Estonian Culture Minister Signe Kivi offered to resign over embezzlement allegations at a state cultural foundation she supervises.

Her announcement came Aug. 15 after police arrested Avo Viiol, director of the Estonian Cultural Foundation, on suspicion of embezzling 6.5 million kroons (420,000 euros) from foundation accounts.

The police acted after Kivi informed them of the missing funds, saying she could not account for their whereabouts.

"Recognizing political responsibility for what has happened, I informed the prime minister of my wish to resign," Kivi said in a statement.

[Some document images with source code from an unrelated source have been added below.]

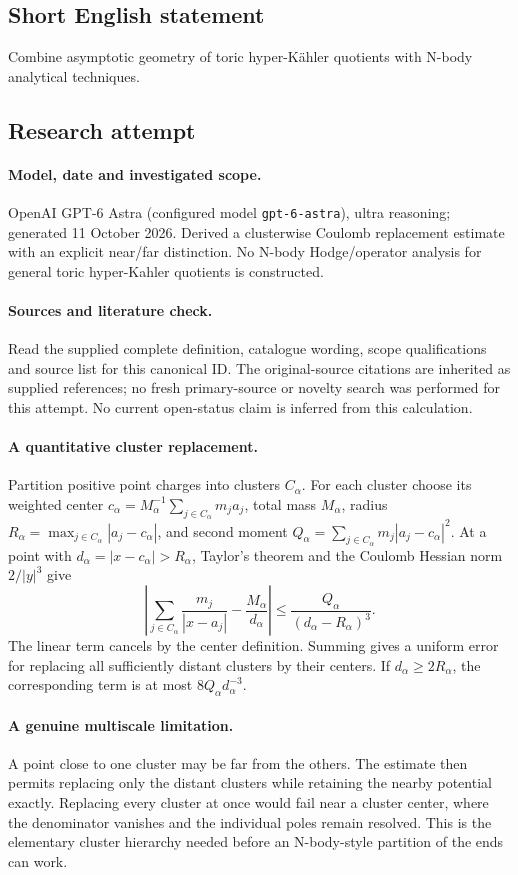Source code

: \documentclass[11pt]{article}
\begin{document}
\subsection{Short English statement}
Combine asymptotic geometry of toric hyper-Kähler quotients with N-body analytical techniques.
\subsection{Research attempt}
\paragraph{Model, date and investigated scope.}
OpenAI GPT-6 Astra (configured model \texttt{gpt-6-astra}), ultra reasoning; generated 11 October 2026. Derived a clusterwise Coulomb replacement estimate with an explicit near/far distinction. No N-body Hodge/operator analysis for general toric hyper-Kahler quotients is constructed.

\paragraph{Sources and literature check.}
Read the supplied complete definition, catalogue wording, scope qualifications and source list for this canonical ID. The original-source citations are inherited as supplied references; no fresh primary-source or novelty search was performed for this attempt. No current open-status claim is inferred from this calculation.

\paragraph{A quantitative cluster replacement.}Partition positive point charges into clusters \(C_\alpha\). For each cluster choose its weighted center \(c_\alpha=M_\alpha^{-1}\sum_{j\in C_\alpha}m_ja_j\), total mass \(M_\alpha\), radius \(R_\alpha=\max_{j\in C_\alpha}|a_j-c_\alpha|\), and second moment \(Q_\alpha=\sum_{j\in C_\alpha}m_j|a_j-c_\alpha|^2\). At a point with \(d_\alpha=|x-c_\alpha|>R_\alpha\), Taylor's theorem and the Coulomb Hessian norm \(2/|y|^3\) give
\[\left|\sum_{j\in C_\alpha}\frac{m_j}{|x-a_j|}-\frac{M_\alpha}{d_\alpha}\right|\le\frac{Q_\alpha}{(d_\alpha-R_\alpha)^3}.
\]
The linear term cancels by the center definition. Summing gives a uniform error for replacing all sufficiently distant clusters by their centers. If \(d_\alpha\ge2R_\alpha\), the corresponding term is at most \(8Q_\alpha d_\alpha^{-3}\).
\paragraph{A genuine multiscale limitation.}A point close to one cluster may be far from the others. The estimate then permits replacing only the distant clusters while retaining the nearby potential exactly. Replacing every cluster at once would fail near a cluster center, where the denominator vanishes and the individual poles remain resolved. This is the elementary cluster hierarchy needed before an N-body-style partition of the ends can work.
\end{document}
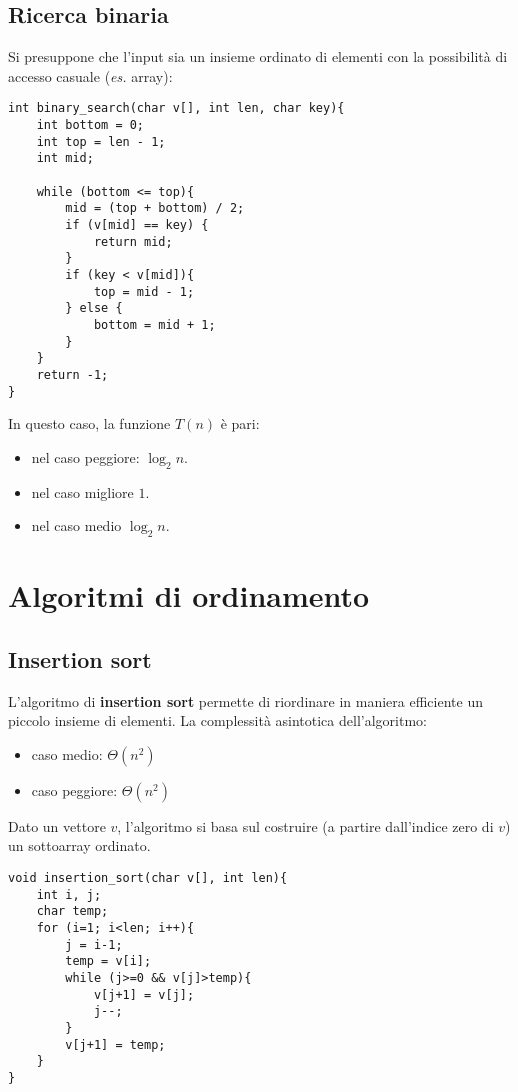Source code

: \subsection{Ricerca binaria}
Si presuppone che l'input sia un insieme ordinato di elementi con la possibilità di accesso casuale (\textit{es.} array):
\begin{lstlisting}[title={Ricerca binaria}]
int binary_search(char v[], int len, char key){
    int bottom = 0;
    int top = len - 1;
    int mid;

    while (bottom <= top){
        mid = (top + bottom) / 2;
        if (v[mid] == key) {
            return mid;
        }
        if (key < v[mid]){
            top = mid - 1;
        } else {
            bottom = mid + 1;
        }
    }
    return -1;
}
\end{lstlisting}
In questo caso, la funzione $T(n)$ è pari:
\begin{itemize}[noitemsep, nolistsep]
	\item nel caso peggiore: $\log_2n$.
	\item nel caso migliore $1$.
	\item nel caso medio $\log_2n$.
\end{itemize}

\section{Algoritmi di ordinamento}

\subsection{Insertion sort}
L'algoritmo di \textbf{insertion sort} permette di riordinare in maniera efficiente un piccolo insieme di elementi.
La complessità asintotica dell'algoritmo:
\begin{itemize}[noitemsep, nolistsep]
	\item caso medio: $\varTheta(n^2)$
	\item caso peggiore: $\varTheta(n^2)$
\end{itemize}
Dato un vettore $v$, l'algoritmo si basa sul costruire (a partire dall'indice zero di $v$) un sottoarray ordinato.
\begin{lstlisting}[title={Insertion sort}]
void insertion_sort(char v[], int len){
    int i, j;
    char temp;
    for (i=1; i<len; i++){
        j = i-1;
        temp = v[i];
        while (j>=0 && v[j]>temp){
            v[j+1] = v[j];
            j--;
        }
        v[j+1] = temp;
    }
}
\end{lstlisting}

"It is hard to express my sorrow over the stain on the image of such an important cultural institution," she said.

Prime Minister Siim Kallas said the government would wait for the results of a police investigation before deciding whether to accept Kivi's resignation. Kivi, a member of the ruling center-right Reform Party, has served as culture minister since 1999.

Police said Viiol, 44, had confessed to taking money from the foundation's 5.3 million euro budget between 1999 and 2002 to pay off gambling debts.

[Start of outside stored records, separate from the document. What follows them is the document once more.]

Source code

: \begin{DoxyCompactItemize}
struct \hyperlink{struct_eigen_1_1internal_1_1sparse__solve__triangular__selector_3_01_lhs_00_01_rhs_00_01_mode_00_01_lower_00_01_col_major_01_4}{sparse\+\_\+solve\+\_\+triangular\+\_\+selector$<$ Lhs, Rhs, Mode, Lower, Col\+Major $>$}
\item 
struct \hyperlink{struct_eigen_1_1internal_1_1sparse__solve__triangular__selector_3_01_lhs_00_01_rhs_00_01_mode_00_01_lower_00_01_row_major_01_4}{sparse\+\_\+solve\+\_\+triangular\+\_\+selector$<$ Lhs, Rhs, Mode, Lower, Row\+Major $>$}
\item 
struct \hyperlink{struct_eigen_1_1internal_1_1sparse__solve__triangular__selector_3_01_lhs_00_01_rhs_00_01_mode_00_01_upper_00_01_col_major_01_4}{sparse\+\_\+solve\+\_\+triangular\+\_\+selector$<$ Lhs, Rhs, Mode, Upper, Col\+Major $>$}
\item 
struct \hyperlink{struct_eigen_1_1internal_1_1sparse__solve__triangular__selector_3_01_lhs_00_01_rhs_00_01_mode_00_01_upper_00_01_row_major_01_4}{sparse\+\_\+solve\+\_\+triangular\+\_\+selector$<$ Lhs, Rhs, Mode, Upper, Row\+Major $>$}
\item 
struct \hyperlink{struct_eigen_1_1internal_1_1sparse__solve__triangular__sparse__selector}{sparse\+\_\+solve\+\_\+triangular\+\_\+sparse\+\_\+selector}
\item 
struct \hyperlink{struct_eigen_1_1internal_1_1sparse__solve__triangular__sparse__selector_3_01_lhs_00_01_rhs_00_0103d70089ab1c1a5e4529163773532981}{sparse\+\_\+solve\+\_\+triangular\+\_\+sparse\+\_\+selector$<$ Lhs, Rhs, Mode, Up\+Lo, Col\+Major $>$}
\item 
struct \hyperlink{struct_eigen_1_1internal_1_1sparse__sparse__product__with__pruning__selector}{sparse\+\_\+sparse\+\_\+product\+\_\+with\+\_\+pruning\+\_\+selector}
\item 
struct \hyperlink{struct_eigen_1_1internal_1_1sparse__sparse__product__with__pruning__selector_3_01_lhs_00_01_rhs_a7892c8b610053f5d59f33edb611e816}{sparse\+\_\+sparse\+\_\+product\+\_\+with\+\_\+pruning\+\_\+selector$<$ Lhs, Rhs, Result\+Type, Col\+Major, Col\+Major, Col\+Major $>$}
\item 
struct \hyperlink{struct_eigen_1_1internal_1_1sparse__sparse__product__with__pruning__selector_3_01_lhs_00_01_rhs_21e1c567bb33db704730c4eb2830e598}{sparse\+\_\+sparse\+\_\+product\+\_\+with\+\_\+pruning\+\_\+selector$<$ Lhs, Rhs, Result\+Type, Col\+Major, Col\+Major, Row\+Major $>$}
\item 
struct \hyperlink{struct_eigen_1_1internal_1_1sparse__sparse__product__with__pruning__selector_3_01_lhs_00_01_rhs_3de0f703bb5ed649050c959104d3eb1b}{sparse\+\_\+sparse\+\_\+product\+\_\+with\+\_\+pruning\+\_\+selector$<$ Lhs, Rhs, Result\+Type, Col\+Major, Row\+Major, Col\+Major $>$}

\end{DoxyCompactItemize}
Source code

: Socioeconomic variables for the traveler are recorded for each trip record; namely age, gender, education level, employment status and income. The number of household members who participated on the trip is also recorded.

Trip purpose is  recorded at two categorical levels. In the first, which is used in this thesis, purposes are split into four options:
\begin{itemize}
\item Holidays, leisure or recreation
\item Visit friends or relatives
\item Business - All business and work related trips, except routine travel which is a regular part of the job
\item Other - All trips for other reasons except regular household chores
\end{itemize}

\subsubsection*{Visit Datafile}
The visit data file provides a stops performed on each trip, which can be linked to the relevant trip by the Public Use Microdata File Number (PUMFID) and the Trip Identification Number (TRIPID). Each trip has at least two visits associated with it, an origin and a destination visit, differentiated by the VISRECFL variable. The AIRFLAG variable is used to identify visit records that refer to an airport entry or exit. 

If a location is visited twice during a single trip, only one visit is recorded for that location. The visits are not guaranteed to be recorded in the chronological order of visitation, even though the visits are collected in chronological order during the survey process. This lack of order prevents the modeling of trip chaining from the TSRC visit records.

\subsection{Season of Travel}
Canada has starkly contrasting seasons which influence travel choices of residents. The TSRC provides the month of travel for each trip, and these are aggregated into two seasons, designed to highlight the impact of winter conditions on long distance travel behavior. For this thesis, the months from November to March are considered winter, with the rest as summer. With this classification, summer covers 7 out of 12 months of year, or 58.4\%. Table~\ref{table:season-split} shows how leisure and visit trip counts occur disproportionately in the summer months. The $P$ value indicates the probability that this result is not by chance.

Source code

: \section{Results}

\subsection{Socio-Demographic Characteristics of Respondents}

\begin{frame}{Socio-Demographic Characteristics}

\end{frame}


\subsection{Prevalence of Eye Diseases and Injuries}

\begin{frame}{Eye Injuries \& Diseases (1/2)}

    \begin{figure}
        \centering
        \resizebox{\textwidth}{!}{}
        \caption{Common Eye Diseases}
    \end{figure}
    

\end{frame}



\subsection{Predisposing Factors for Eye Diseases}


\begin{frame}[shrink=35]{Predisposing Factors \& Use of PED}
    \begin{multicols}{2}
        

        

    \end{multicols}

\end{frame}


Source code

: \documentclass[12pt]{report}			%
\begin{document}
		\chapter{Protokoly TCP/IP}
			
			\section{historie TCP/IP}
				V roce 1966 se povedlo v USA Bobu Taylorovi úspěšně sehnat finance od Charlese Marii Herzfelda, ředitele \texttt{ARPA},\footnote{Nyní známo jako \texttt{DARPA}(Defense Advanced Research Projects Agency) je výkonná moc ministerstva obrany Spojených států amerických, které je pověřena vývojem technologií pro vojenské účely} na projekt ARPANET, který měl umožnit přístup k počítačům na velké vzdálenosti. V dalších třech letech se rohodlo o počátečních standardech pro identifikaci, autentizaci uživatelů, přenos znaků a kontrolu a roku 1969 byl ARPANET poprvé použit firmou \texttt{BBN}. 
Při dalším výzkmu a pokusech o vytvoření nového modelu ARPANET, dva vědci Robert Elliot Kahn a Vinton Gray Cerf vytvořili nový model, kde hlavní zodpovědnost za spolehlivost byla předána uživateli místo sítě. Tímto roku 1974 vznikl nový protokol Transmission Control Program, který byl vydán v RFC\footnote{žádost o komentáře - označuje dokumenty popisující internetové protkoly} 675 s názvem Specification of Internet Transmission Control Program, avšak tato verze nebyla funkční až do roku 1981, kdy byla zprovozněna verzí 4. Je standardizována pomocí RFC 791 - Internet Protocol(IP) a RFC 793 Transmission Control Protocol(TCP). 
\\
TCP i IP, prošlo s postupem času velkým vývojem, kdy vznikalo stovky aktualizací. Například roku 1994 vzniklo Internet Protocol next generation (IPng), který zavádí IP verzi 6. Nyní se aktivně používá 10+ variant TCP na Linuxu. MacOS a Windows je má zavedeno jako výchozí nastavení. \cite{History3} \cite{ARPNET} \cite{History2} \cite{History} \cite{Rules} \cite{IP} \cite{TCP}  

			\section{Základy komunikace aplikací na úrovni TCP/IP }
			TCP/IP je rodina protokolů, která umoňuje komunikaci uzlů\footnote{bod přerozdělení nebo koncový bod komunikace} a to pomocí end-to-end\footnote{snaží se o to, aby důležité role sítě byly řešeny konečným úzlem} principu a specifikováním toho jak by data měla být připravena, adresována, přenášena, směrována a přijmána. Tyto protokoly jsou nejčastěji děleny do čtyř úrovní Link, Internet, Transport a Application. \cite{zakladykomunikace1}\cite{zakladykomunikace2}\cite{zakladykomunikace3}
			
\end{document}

He will likely be charged for mass misappropriation of funds, police said, a crime that carries a sentence of up to seven years in jail.

A Tallinn city court extended the time period during which police can hold him until Aug. 25.

The missing money became evident when the ministry realized it could not complete the foundation's annual financial report because Viiol had not provided documentation on expenses.

The cultural foundation was established to channel state money to cultural figures and institutions, including theaters and the state opera.

In a written confession distributed to media by the police, Viiol, a former analyst at the Bank of Estonia, said a fascination with gambling that began in 1999 led him to start skimming money from the foundation's accounts.

"At that time, I thought I could win in a casino," he wrote. "That was a false belief."

Viiol said he transferred millions of kroons in 2000 and 2001 from foundation accounts to his own private bank accounts. As he fell deeper into debt, he said he had decided to turn himself in.

"I am guilty of two things: I took money that did not belong to me and I ruined the concept of the foundation, a concept people believed in," he wrote.